Well, from the name 'pid.sh' I hope you know what is $$ for. But executing a shell script your shell invokes another, child shell. And this shell is just another process. And if your start another terminal you get a different $$. Or if you just execute sh (or bash, or ksh) you get a different $$ too because all these shell would be different processes.
If you have troubles with understanding "pid" you can read more here - Process identifier - Wikipedia, the free encyclopedia.
That $$ statement is incorrect, though a common misconception. In a subshell the value of $$ is not the pid of the subshell, but that of an ancestor. $$ only actually reflect's the process pid when in an invoked shell's execution environment.

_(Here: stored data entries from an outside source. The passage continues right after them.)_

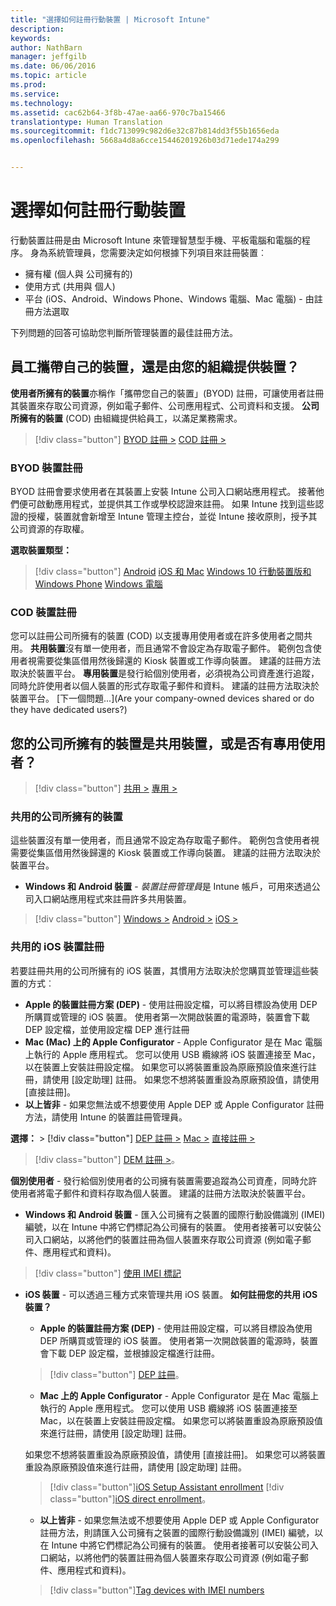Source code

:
```yaml
---
title: "選擇如何註冊行動裝置 | Microsoft Intune"
description: 
keywords: 
author: NathBarn
manager: jeffgilb
ms.date: 06/06/2016
ms.topic: article
ms.prod: 
ms.service: 
ms.technology: 
ms.assetid: cac62b64-3f8b-47ae-aa66-970c7ba15466
translationtype: Human Translation
ms.sourcegitcommit: f1dc713099c982d6e32c87b814dd3f55b1656eda
ms.openlocfilehash: 5668a4d8a6cce15446201926b03d71ede174a299


---
```


# 選擇如何註冊行動裝置

行動裝置註冊是由 Microsoft Intune 來管理智慧型手機、平板電腦和電腦的程序。 身為系統管理員，您需要決定如何根據下列項目來註冊裝置︰

 -  擁有權 (個人與 公司擁有的)
 -  使用方式 (共用與 個人)
 -  平台 (iOS、Android、Windows Phone、Windows 電腦、Mac 電腦) - 由註冊方法選取

下列問題的回答可協助您判斷所管理裝置的最佳註冊方法。

## **員工攜帶自己的裝置，還是由您的組織提供裝置？**

  **使用者所擁有的裝置**亦稱作「攜帶您自己的裝置」(BYOD) 註冊，可讓使用者註冊其裝置來存取公司資源，例如電子郵件、公司應用程式、公司資料和支援。 **公司所擁有的裝置** (COD) 由組織提供給員工，以滿足業務需求。
  > [!div class="button"]
  [BYOD 註冊 >](#byod-device-enrollment)   [COD 註冊 >](#cod-device-enrollment)

### BYOD 裝置註冊

BYOD 註冊會要求使用者在其裝置上安裝 Intune 公司入口網站應用程式。 接著他們便可啟動應用程式，並提供其工作或學校認證來註冊。 如果 Intune 找到這些認證的授權，裝置就會新增至 Intune 管理主控台，並從 Intune 接收原則，授予其公司資源的存取權。

**選取裝置類型：**
> [!div class="button"]
[Android](..deploy-use/set-up-android-management-with-microsoft-intune) [iOS 和 Mac](..deploy-use/set-up-ios-and-mac-management-with-microsoft-intune) [Windows 10 行動裝置版和 Windows Phone](..deploy-use/set-up-windows-phone-management-with-microsoft-intune) [Windows 電腦](..deploy-use/set-up-windows-device-management-with-microsoft-intune)


### COD 裝置註冊

您可以註冊公司所擁有的裝置 (COD) 以支援專用使用者或在許多使用者之間共用。  **共用裝置**沒有單一使用者，而且通常不會設定為存取電子郵件。 範例包含使用者視需要從集區借用然後歸還的 Kiosk 裝置或工作導向裝置。 建議的註冊方法取決於裝置平台。 **專用裝置**是發行給個別使用者，必須視為公司資產進行追蹤，同時允許使用者以個人裝置的形式存取電子郵件和資料。 建議的註冊方法取決於裝置平台。 [下一個問題...](Are your company-owned devices shared or do they have dedicated users?)

## **您的公司所擁有的裝置是共用裝置，或是否有專用使用者？**

> [!div class="button"]
[共用 >](#Shared-company-owned-devices)   [專用 >](..deploy-use/get-ready-to-enroll-devices-in-microsoft-intune)


### 共用的公司所擁有的裝置

這些裝置沒有單一使用者，而且通常不設定為存取電子郵件。 範例包含使用者視需要從集區借用然後歸還的 Kiosk 裝置或工作導向裝置。 建議的註冊方法取決於裝置平台。

  - **Windows 和 Android 裝置** - *裝置註冊管理員*是 Intune 帳戶，可用來透過公司入口網站應用程式來註冊許多共用裝置。
  > [!div class="button"]
  [Windows >](../deploy-use/enroll-corporate-owned-devices-with-the-device-enrollment-manager-in-microsoft-intune) [Android >](../deploy-use/enroll-corporate-owned-devices-with-the-device-enrollment-manager-in-microsoft-intune) [iOS >](#shared-ios-device-enrollment)

### 共用的 iOS 裝置註冊

若要註冊共用的公司所擁有的 iOS 裝置，其慣用方法取決於您購買並管理這些裝置的方式︰

  - **Apple 的裝置註冊方案 (DEP)** - 使用註冊設定檔，可以將目標設為使用 DEP 所購買或管理的 iOS 裝置。 使用者第一次開啟裝置的電源時，裝置會下載 DEP 設定檔，並使用設定檔 DEP 進行註冊
  - **Mac (Mac) 上的 Apple Configurator** - Apple Configurator 是在 Mac 電腦上執行的 Apple 應用程式。 您可以使用 USB 纜線將 iOS 裝置連接至 Mac，以在裝置上安裝註冊設定檔。 如果您可以將裝置重設為原廠預設值來進行註冊，請使用 [設定助理] 註冊。 如果您不想將裝置重設為原廠預設值，請使用 [直接註冊]。
  - **以上皆非** - 如果您無法或不想要使用 Apple DEP 或 Apple Configurator 註冊方法，請使用 Intune 的裝置註冊管理員。

  **選擇：**
    > [!div class="button"]
     [DEP 註冊 >](../deploy-use/ios-device-enrollment-program-in-microsoft-intune) [Mac >](../deploy-use/ios-setup-assistant-enrollment-in-microsoft-intune) [直接註冊 >](../deploy-use/ios-direct-enrollment-in-microsoft-intune)  

  > [!div class="button"]
    [DEM 註冊 >](../deploy-use/enroll-corporate-owned-devices-with-the-device-enrollment-manager-in-microsoft-intune)。

**個別使用者** - 發行給個別使用者的公司擁有裝置需要追蹤為公司資產，同時允許使用者將電子郵件和資料存取為個人裝置。 建議的註冊方法取決於裝置平台。

  - **Windows 和 Android 裝置** - 匯入公司擁有之裝置的國際行動設備識別 (IMEI) 編號，以在 Intune 中將它們標記為公司擁有的裝置。 使用者接著可以安裝公司入口網站，以將他們的裝置註冊為個人裝置來存取公司資源 (例如電子郵件、應用程式和資料)。
  > [!div class="button"]
  [使用 IMEI 標記](../deploy-use/specify-corporate-owned-devices-with-international-mobile-equipment-identity-imei-numbers)

  - **iOS 裝置** - 可以透過三種方式來管理共用 iOS 裝置。  **如何註冊您的共用 iOS 裝置？**

    - **Apple 的裝置註冊方案 (DEP)** - 使用註冊設定檔，可以將目標設為使用 DEP 所購買或管理的 iOS 裝置。 使用者第一次開啟裝置的電源時，裝置會下載 DEP 設定檔，並根據設定檔進行註冊。
    > [!div class="button"]
    [DEP 註冊](../deploy-use/ios-device-enrollment-program-in-microsoft-intune)。

    - **Mac 上的 Apple Configurator** - Apple Configurator 是在 Mac 電腦上執行的 Apple 應用程式。 您可以使用 USB 纜線將 iOS 裝置連接至 Mac，以在裝置上安裝註冊設定檔。 如果您可以將裝置重設為原廠預設值來進行註冊，請使用 [設定助理] 註冊。

    如果您不想將裝置重設為原廠預設值，請使用 [直接註冊]。
    如果您可以將裝置重設為原廠預設值來進行註冊，請使用 [設定助理] 註冊。
    > [!div class="button"][iOS Setup Assistant enrollment](../deploy-use/ios-setup-assistant-enrollment-in-microsoft-intune) [!div class="button"][iOS direct enrollment](../deploy-use/ios-direct-enrollment-in-microsoft-intune)。

    - **以上皆非** - 如果您無法或不想要使用 Apple DEP 或 Apple Configurator 註冊方法，則請匯入公司擁有之裝置的國際行動設備識別 (IMEI) 編號，以在 Intune 中將它們標記為公司擁有的裝置。 使用者接著可以安裝公司入口網站，以將他們的裝置註冊為個人裝置來存取公司資源 (例如電子郵件、應用程式和資料)。
    > [!div class="button"][Tag devices with IMEI numbers](../deploy-use/specify-corporate-owned-devices-with-international-mobile-equipment-identity-imei-numbers)



<!--HONumber=Jun16_HO5-->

Take the following command:
echo $$ $(echo $$; sh -c 'echo $$')
The first $$ will match the invoked, top-level shell's pid. The second $$ is executed in a subshell whose pid is not $$, since $$ is still that of the parent, top-level (invoked) shell. The third $$ differs from the first two since it is printed from an invoked shell which sets $$ to its own pid.
If the top-level invoked shell has a pid of 10000, and the subshell created for the command subsitution is 10001, and the shell invoked from within the subshell (sh -c ...) is 10002, the output from this command would be "10000 10000 10002".
Personally, I don't conceive of $$ as being as much about current pid as about the current, invoked shell whose execution environment is currently in charge and propagating to subshells.
In actuality, $$ could be a pid, a parent pid (subshell), a grandparent's pid (subshell within a subshell) ...
Yes, in an "inner" subshell ( in "(...)" or "$(...)" or "`...`") you get the same $$. But I'm afraid this only confuses the topic starter. You shouldn't learn to the letter "Z" not knowing "A", is not it?